Of course, the British could have told (and sometimes did) the Special Forces that they already knew this. Britain had discovered this in India centuries earlier. There, the British recognized some cultures (and there are hundreds of them in South Asia) as "martial races" (good soldiers). Thus, after two centuries, the British still recruit mercenary soldiers from the Gurkha tribes of Nepal. Like the Nungs of the Vietnam, the Gurkhas make very good soldiers. Some cultures do not.

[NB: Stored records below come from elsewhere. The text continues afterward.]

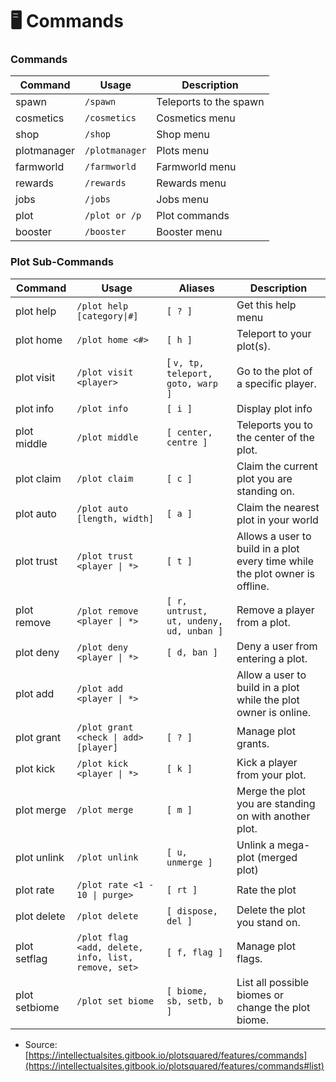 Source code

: # 🖥️ Commands

### Commands <a href="#commands" id="commands"></a>

| Command     | Usage          | Description            |
| ----------- | -------------- | ---------------------- |
| spawn       | `/spawn`       | Teleports to the spawn |
| cosmetics   | `/cosmetics`   | Cosmetics menu         |
| shop        | `/shop`        | Shop menu              |
| plotmanager | `/plotmanager` | Plots menu             |
| farmworld   | `/farmworld`   | Farmworld menu         |
| rewards     | `/rewards`     | Rewards menu           |
| jobs        | `/jobs`        | Jobs menu              |
| plot        | `/plot or /p`  | Plot commands          |
| booster     | `/booster`     | Booster menu           |

### &#x20;<a href="#plot-sub-commands" id="plot-sub-commands"></a>

### Plot Sub-Commands <a href="#plot-sub-commands" id="plot-sub-commands"></a>

| Command       | Usage                                               | Aliases                                 | Description                                                                  |
| ------------- | --------------------------------------------------- | --------------------------------------- | ---------------------------------------------------------------------------- |
| plot help     | `/plot help [category\|#]`                          | `[ ? ]`                                 | Get this help menu                                                           |
| plot home     | `/plot home <#>`                                    | `[ h ]`                                 | Teleport to your plot(s).                                                    |
| plot visit    | `/plot visit <player>`                              | \[ `v, tp, teleport, goto, warp ]`      | Go to the plot of a specific player.                                         |
| plot info     | `/plot info`                                        | `[ i ]`                                 | Display plot info                                                            |
| plot middle   | `/plot middle`                                      | `[ center, centre ]`                    | Teleports you to the center of the plot.                                     |
| plot claim    | `/plot claim`                                       | `[ c ]`                                 | Claim the current plot you are standing on.                                  |
| plot auto     | `/plot auto [length, width]`                        | `[ a ]`                                 | Claim the nearest plot in your world                                         |
| plot trust    | `/plot trust <player \| *>`                         | `[ t ]`                                 | Allows a user to build in a plot every time while the plot owner is offline. |
| plot remove   | `/plot remove <player \| *>`                        | `[ r, untrust, ut, undeny, ud, unban ]` | Remove a player from a plot.                                                 |
| plot deny     | `/plot deny <player \| *>`                          | `[ d, ban ]`                            | Deny a user from entering a plot.                                            |
| plot add      | `/plot add <player \| *>`                           |                                         | Allow a user to build in a plot while the plot owner is online.              |
| plot grant    | `/plot grant <check \| add> [player]`               | `[ ? ]`                                 | Manage plot grants.                                                          |
| plot kick     | `/plot kick <player \| *>`                          | `[ k ]`                                 | Kick a player from your plot.                                                |
| plot merge    | `/plot merge`                                       | `[ m ]`                                 | Merge the plot you are standing on with another plot.                        |
| plot unlink   | `/plot unlink`                                      | `[ u, unmerge ]`                        | Unlink a mega-plot (merged plot)                                             |
| plot rate     | `/plot rate <1 - 10 \| purge>`                      | `[ rt ]`                                | Rate the plot                                                                |
| plot delete   | `/plot delete`                                      | `[ dispose, del ]`                      | Delete the plot you stand on.                                                |
| plot setflag  | `/plot flag <add, delete, info, list, remove, set>` | `[ f, flag ]`                           | Manage plot flags.                                                           |
| plot setbiome | `/plot set biome`                                   | `[ biome, sb, setb, b ]`                | List all possible biomes or change the plot biome.                           |

* Source: [https://intellectualsites.gitbook.io/plotsquared/features/commands](https://intellectualsites.gitbook.io/plotsquared/features/commands#list)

It's not politically correct to mention that, in general, the Arabs, at least for the last few centuries, have not made very good soldiers. But this was a reality that the Special Forces in particular, and American troops in general, had to deal with. But in Iraq, there's another problem, and that's the decades of tyrannical rule of Saddam Hussein and his Baath Party. This created a situation similar to what West Germany encountered when it absorbed East Germany in 1990. After 55 years of Nazi and communist dictatorship, the population was ill-prepared to deal with democracy and a market economy. Americans encounter the same thing in Iraq. Too many people are passive and lack entrepreneurial spirit. The latter is needed to create economic activity and jobs. In Germany, the younger East Germans were more prone to take advantage of their new freedoms. But the older generation was stuck in the "wait for orders from above" mentality. Decades of state terrorism has a lasting impact.
The terrorism campaign of 2003-8 was driven largely by the Sunni Arab minority. This group had run Iraq, even when it was part of the Turkish empire (until 1918), for centuries, and had a lock on entrepreneurial and military opportunities. This also demonstrated the presence of one of the local "Martial Races" in the region. That's the Bedouin tribes. Many of the people in southern and western Iraq (both Shia and Sunni) are Bedouins, or were before they moved in and settled down. To the west, the Bedouins in Jordan took advantage of British military training, and the training of competent officers and NCOs, to create one of the most formidable (according to both the British and the Israelis) Arab armies in the region. Thus during the Sunni Arab effort to retake control of Iraq via a terrorism campaign, it was the bad guys who had the most fierce fighters on the side. The Shia Arabs, suffering from centuries of economic and military suppression, had a less useful tradition to draw on. Once the Sunni tribes were convinced to turn against the Sunni terrorist movement (which included al Qaeda), the terrorists were finished.
Up north, the Kurds also had a fighting tradition. Until 1918, the Iraqi Kurds were part of the Turkish homeland. But the British added Mosul province to the newly created Iraq in the 1920s, to deny Turkey the oil fields in northern Iraq. But the Kurds (who are ethnically related to the Iranians) had a tradition of serving capably in the Turkish army (the Turks liked to call them "Mountain Turks," a tag the Kurds tended to reject, despite the complement the Turks were paying to Kurdish military prowess.) Many notable warriors in Arab history, like Saladin, were actually Kurds. Naturally, the Kurds also had an entrepreneurial attitude that Saddam was unable to suppress.
Afghanistan has a similar mosaic of cultures, although most of them are very "martial." But most also have a hard time adjusting to the modern world, as witness the medieval minded Taliban. But the Special Forces has seen it all, and has spread their knowledge and cultural skills throughout the American military, and allied forces as well. Thus when U.S. troops enter a foreign country, they not only try to find out, "who will fight," but also, "who can fight."